### [Try it]
Write every line of the material out exactly as shown.

### [Extracted material]

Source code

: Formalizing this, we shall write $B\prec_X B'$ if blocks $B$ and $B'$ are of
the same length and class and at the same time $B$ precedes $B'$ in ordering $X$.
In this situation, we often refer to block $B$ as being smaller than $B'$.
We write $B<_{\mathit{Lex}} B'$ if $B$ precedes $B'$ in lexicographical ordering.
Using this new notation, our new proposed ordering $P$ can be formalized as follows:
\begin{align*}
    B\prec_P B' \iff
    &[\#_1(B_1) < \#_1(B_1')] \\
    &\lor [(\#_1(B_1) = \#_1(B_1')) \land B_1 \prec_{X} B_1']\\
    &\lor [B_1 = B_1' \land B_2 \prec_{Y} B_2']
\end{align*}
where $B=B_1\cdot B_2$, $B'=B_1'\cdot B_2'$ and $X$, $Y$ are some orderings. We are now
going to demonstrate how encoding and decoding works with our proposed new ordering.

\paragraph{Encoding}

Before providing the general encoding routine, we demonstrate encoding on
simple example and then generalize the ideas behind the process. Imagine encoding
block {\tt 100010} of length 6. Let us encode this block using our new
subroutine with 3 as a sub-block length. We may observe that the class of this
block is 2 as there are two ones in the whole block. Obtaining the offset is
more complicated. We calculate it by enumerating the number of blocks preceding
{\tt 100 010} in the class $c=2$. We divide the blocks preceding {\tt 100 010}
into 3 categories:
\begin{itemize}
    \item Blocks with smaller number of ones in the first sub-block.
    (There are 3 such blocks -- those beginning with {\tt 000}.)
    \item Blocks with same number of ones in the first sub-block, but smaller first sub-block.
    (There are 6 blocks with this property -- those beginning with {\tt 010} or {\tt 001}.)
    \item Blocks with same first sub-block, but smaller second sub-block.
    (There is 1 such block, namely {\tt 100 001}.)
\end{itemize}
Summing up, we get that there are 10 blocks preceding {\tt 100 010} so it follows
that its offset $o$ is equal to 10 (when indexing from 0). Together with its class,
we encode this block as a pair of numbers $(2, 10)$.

### [Task solution]
Source code

: Formalizing this, we shall write $B\prec_X B'$ if blocks $B$ and $B'$ are of
the same length and class and at the same time $B$ precedes $B'$ in ordering $X$.
In this situation, we often refer to block $B$ as being smaller than $B'$.
We write $B<_{\mathit{Lex}} B'$ if $B$ precedes $B'$ in lexicographical ordering.
Using this new notation, our new proposed ordering $P$ can be formalized as follows:
\begin{align*}
    B\prec_P B' \iff
    &[\#_1(B_1) < \#_1(B_1')] \\
    &\lor [(\#_1(B_1) = \#_1(B_1')) \land B_1 \prec_{X} B_1']\\
    &\lor [B_1 = B_1' \land B_2 \prec_{Y} B_2']
\end{align*}
where $B=B_1\cdot B_2$, $B'=B_1'\cdot B_2'$ and $X$, $Y$ are some orderings. We are now
going to demonstrate how encoding and decoding works with our proposed new ordering.

\paragraph{Encoding}

Before providing the general encoding routine, we demonstrate encoding on
simple example and then generalize the ideas behind the process. Imagine encoding
block {\tt 100010} of length 6. Let us encode this block using our new
subroutine with 3 as a sub-block length. We may observe that the class of this
block is 2 as there are two ones in the whole block. Obtaining the offset is
more complicated. We calculate it by enumerating the number of blocks preceding
{\tt 100 010} in the class $c=2$. We divide the blocks preceding {\tt 100 010}
into 3 categories:
\begin{itemize}
    \item Blocks with smaller number of ones in the first sub-block.
    (There are 3 such blocks -- those beginning with {\tt 000}.)
    \item Blocks with same number of ones in the first sub-block, but smaller first sub-block.
    (There are 6 blocks with this property -- those beginning with {\tt 010} or {\tt 001}.)
    \item Blocks with same first sub-block, but smaller second sub-block.
    (There is 1 such block, namely {\tt 100 001}.)
\end{itemize}
Summing up, we get that there are 10 blocks preceding {\tt 100 010} so it follows
that its offset $o$ is equal to 10 (when indexing from 0). Together with its class,
we encode this block as a pair of numbers $(2, 10)$.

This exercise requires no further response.